The electromagnetic spectrum spans from low-energy radio waves to high-energy gamma rays. It's crucial for understanding molecular transitions, as different regions correspond to specific energy changes in molecules, like rotations, vibrations, and electronic shifts.

Molecules have discrete energy levels that can be probed using spectroscopy. When a molecule absorbs or emits a photon, it transitions between these levels.

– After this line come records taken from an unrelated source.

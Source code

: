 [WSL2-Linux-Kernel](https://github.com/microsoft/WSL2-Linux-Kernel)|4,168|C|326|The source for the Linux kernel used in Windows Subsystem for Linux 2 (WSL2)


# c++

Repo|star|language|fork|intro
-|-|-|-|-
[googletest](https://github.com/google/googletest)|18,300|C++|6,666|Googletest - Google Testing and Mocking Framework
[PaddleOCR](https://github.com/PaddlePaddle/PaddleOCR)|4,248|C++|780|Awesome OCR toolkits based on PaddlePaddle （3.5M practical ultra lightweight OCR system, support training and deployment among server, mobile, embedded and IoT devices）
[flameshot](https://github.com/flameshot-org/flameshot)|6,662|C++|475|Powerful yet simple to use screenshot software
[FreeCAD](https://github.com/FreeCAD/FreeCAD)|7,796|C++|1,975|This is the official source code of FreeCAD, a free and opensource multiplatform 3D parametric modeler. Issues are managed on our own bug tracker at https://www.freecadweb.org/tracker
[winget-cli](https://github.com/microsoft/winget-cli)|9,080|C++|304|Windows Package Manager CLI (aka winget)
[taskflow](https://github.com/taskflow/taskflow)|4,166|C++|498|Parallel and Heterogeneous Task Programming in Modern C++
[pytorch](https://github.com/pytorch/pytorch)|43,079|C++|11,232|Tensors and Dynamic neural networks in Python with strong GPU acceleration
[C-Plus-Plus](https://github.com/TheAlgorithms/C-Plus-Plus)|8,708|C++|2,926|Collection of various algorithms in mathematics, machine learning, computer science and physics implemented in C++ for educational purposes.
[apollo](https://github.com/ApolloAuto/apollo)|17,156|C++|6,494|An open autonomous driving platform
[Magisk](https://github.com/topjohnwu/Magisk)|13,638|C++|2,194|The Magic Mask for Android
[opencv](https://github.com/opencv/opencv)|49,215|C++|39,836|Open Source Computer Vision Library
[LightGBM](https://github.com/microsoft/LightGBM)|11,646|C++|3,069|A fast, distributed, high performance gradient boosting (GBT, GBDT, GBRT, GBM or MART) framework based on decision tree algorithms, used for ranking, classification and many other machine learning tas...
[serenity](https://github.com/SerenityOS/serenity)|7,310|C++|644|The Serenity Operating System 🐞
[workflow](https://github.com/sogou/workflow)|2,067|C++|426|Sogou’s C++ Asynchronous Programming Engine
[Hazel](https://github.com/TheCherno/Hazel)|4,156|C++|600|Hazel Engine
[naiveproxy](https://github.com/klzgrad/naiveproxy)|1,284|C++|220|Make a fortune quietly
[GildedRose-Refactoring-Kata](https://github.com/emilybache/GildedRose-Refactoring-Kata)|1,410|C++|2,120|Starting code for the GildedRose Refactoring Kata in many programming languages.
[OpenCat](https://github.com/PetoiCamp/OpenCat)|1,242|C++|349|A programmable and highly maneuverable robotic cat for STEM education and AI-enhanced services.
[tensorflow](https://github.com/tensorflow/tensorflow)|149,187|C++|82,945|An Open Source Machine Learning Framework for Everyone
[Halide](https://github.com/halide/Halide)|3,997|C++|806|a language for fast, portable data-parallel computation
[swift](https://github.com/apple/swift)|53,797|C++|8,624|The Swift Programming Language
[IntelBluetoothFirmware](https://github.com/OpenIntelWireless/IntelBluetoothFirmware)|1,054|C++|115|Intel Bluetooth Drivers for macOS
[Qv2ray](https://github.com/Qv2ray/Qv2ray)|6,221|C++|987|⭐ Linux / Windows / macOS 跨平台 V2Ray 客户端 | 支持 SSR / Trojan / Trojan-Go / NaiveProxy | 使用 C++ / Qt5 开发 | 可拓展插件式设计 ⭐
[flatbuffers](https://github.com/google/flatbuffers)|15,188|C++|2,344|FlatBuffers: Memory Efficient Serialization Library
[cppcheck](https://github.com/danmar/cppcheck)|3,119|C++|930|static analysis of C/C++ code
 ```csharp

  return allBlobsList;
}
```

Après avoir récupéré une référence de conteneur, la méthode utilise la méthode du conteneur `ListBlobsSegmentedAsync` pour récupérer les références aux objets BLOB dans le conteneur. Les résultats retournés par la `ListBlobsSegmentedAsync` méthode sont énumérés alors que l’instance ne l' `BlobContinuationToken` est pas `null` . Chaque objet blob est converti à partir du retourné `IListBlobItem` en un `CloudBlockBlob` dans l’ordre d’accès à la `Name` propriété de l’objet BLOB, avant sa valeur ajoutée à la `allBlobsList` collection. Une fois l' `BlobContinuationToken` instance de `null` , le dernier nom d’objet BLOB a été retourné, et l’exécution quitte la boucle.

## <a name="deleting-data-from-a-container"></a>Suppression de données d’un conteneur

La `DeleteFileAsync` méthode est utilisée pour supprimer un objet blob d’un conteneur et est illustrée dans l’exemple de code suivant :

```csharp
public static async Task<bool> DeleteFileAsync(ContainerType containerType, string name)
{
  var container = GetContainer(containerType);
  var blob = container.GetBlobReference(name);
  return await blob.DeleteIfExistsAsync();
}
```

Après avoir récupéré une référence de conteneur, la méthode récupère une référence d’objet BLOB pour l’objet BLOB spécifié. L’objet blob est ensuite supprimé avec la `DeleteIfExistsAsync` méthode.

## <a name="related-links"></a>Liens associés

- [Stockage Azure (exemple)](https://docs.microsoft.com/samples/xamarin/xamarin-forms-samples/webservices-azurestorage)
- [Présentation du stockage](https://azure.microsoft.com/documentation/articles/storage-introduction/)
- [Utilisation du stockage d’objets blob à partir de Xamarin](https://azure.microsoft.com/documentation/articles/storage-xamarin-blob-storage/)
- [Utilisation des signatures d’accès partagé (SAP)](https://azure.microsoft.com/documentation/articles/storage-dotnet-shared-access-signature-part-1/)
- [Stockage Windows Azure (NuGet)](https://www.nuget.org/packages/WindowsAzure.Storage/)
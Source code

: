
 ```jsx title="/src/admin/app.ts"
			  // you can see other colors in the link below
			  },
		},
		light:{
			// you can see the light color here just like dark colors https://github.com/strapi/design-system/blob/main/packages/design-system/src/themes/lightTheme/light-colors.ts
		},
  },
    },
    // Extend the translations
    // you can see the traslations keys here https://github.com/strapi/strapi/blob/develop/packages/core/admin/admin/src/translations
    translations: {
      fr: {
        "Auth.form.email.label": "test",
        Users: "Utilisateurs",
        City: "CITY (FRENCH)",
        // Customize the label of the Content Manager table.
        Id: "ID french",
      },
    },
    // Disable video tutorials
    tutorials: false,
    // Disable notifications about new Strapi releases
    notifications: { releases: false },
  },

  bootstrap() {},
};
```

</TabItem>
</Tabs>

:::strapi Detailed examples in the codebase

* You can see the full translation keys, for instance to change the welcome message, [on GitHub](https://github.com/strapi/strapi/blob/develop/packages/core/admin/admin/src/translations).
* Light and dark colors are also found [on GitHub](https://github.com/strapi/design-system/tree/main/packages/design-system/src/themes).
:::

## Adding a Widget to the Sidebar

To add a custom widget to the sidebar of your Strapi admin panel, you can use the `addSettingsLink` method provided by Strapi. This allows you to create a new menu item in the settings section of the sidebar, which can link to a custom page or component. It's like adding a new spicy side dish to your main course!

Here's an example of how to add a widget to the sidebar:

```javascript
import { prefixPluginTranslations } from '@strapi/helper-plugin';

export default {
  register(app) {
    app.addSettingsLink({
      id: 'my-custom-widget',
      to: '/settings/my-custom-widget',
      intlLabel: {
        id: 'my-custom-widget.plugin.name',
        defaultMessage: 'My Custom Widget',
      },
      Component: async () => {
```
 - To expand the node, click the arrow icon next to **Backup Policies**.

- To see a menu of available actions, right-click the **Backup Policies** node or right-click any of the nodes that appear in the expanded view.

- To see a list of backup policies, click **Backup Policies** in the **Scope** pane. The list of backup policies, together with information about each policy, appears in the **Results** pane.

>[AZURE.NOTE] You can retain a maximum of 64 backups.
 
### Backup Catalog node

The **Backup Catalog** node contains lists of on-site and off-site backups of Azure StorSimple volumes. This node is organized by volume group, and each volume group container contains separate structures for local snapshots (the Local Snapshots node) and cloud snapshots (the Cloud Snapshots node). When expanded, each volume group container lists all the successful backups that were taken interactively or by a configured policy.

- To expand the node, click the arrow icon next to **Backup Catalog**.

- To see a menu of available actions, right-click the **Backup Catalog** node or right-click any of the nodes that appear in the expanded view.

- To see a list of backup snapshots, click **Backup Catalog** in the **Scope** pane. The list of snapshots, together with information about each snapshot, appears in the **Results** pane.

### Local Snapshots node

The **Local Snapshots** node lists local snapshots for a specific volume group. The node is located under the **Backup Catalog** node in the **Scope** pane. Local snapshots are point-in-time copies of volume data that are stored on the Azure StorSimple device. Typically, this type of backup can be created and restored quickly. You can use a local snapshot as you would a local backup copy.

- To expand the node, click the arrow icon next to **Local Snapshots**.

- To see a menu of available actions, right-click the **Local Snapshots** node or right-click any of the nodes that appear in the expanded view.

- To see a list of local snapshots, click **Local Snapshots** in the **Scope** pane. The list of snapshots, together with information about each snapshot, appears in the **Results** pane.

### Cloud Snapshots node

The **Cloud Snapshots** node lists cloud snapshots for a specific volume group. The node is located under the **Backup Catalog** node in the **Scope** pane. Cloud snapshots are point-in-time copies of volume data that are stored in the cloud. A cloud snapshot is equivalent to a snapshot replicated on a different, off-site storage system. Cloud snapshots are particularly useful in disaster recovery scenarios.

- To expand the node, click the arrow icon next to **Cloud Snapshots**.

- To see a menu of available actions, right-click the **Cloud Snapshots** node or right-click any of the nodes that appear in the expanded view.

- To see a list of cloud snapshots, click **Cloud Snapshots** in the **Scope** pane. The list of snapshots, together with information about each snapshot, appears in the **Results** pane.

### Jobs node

The energy difference determines which part of the spectrum is involved, linking molecular structure to spectroscopic observations.

Electromagnetic Spectrum and Molecular Energy

Electromagnetic Radiation Characteristics

• The electromagnetic spectrum is the range of all possible frequencies of electromagnetic radiation, from low-frequency radio waves to high-frequency gamma rays
• Electromagnetic radiation can be described as a wave with a specific wavelength, frequency, and energy, related by the equation $E = hν$, where $E$ is energy, $h$ is Planck's constant, and $ν$ is frequency
• The energy of a photon determines the region of the electromagnetic spectrum involved in a molecular transition (microwave, infrared, visible, or ultraviolet)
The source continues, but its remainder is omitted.